The inner courtyard of the palace consists of a portico covered by rib vaults and supported by columns of Tuscan order made of Botticino marble: the same courtyard is then divided into five arcades in the two side arms and six in the central body; in the latter, the even number of bays implies the unusual solution of the fullness of a column on the axis, instead of the emptiness of an arch. The aforementioned columns, moreover, support eyebrowed round arches, while on the upper floor there are Ionic lesenes in which simple windows are inserted; the whole is then concluded by a string course with conspicuous corbels. The architectural layout, on the whole, has been attributed by Fausto Lechi to the work of the Brescian architect Lodovico Beretta, as asserted in numerous other works by local scholars.

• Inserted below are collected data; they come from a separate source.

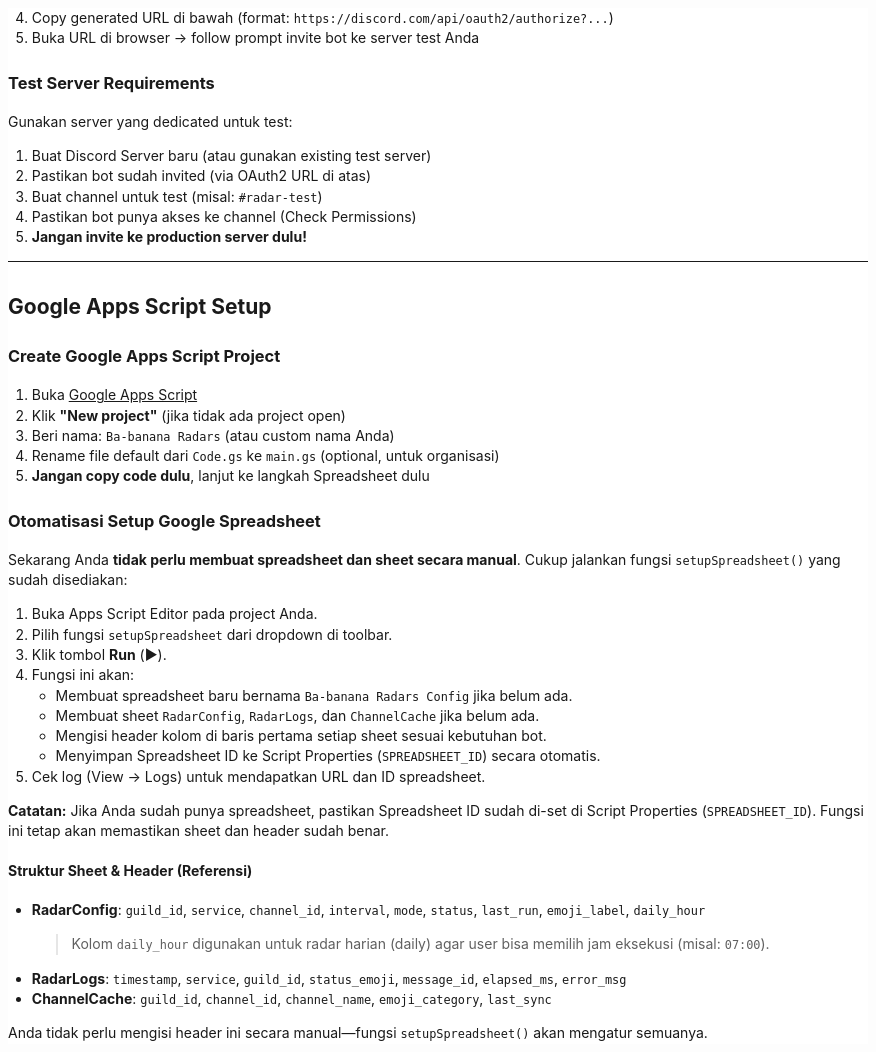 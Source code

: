 4. Copy generated URL di bawah (format: `https://discord.com/api/oauth2/authorize?...`)
5. Buka URL di browser → follow prompt invite bot ke server test Anda

### Test Server Requirements

Gunakan server yang dedicated untuk test:

1. Buat Discord Server baru (atau gunakan existing test server)
2. Pastikan bot sudah invited (via OAuth2 URL di atas)
3. Buat channel untuk test (misal: `#radar-test`)
4. Pastikan bot punya akses ke channel (Check Permissions)
5. **Jangan invite ke production server dulu!**

---

## Google Apps Script Setup

### Create Google Apps Script Project

1. Buka [Google Apps Script](https://script.google.com)
2. Klik **"New project"** (jika tidak ada project open)
3. Beri nama: `Ba-banana Radars` (atau custom nama Anda)
4. Rename file default dari `Code.gs` ke `main.gs` (optional, untuk organisasi)
5. **Jangan copy code dulu**, lanjut ke langkah Spreadsheet dulu

### Otomatisasi Setup Google Spreadsheet

Sekarang Anda **tidak perlu membuat spreadsheet dan sheet secara manual**. Cukup jalankan fungsi `setupSpreadsheet()` yang sudah disediakan:

1. Buka Apps Script Editor pada project Anda.
2. Pilih fungsi `setupSpreadsheet` dari dropdown di toolbar.
3. Klik tombol **Run** (▶️).
4. Fungsi ini akan:
   - Membuat spreadsheet baru bernama `Ba-banana Radars Config` jika belum ada.
   - Membuat sheet `RadarConfig`, `RadarLogs`, dan `ChannelCache` jika belum ada.
   - Mengisi header kolom di baris pertama setiap sheet sesuai kebutuhan bot.
   - Menyimpan Spreadsheet ID ke Script Properties (`SPREADSHEET_ID`) secara otomatis.
5. Cek log (View → Logs) untuk mendapatkan URL dan ID spreadsheet.

**Catatan:** Jika Anda sudah punya spreadsheet, pastikan Spreadsheet ID sudah di-set di Script Properties (`SPREADSHEET_ID`). Fungsi ini tetap akan memastikan sheet dan header sudah benar.

#### Struktur Sheet & Header (Referensi)

- **RadarConfig**: `guild_id`, `service`, `channel_id`, `interval`, `mode`, `status`, `last_run`, `emoji_label`, `daily_hour`  
  > Kolom `daily_hour` digunakan untuk radar harian (daily) agar user bisa memilih jam eksekusi (misal: `07:00`).  
- **RadarLogs**: `timestamp`, `service`, `guild_id`, `status_emoji`, `message_id`, `elapsed_ms`, `error_msg`
- **ChannelCache**: `guild_id`, `channel_id`, `channel_name`, `emoji_category`, `last_sync`

Anda tidak perlu mengisi header ini secara manual—fungsi `setupSpreadsheet()` akan mengatur semuanya.

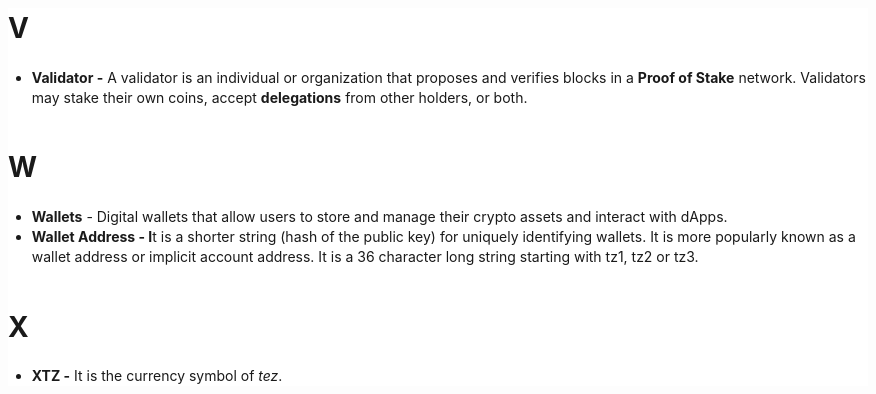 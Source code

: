 # V

- **Validator -** A validator is an individual or organization that proposes and verifies blocks in a **Proof of Stake** network. Validators may stake their own coins, accept **delegations** from other holders, or both.

# W

- **Wallets** - Digital wallets that allow users to store and manage their crypto assets and interact with dApps.
- **Wallet Address - I**t is a shorter string (hash of the public key) for uniquely identifying wallets. It is more popularly known as a wallet address or implicit account address. It is a 36 character long string starting with tz1, tz2 or tz3.

# X

- **XTZ -** It is the currency symbol of *tez*.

Fausto Lechi, analyzing the building's construction, was able to note some anomalies regarding the facade facing Contrada Santa Croce: in this regard, the scholar had speculated that originally the palace presented two levels only in the central part, while the side wings must have had only a porticoed floor. Confirmation of this would seem to be contained in some documents that testify to the construction, by Agostino Avanzo in the mid-seventeenth century, of a "construction department" in the western wing of the palace. Moreover, a photograph taken after the bombing of 1943 reveals the entablature of the central body, in which the holes made to house the ceiling beams can barely be glimpsed. The juxtaposition only later of the building bodies corresponding to the side wings would also explain the corner solution in the upper level of the courtyard, where the pilaster seems as if it were embedded.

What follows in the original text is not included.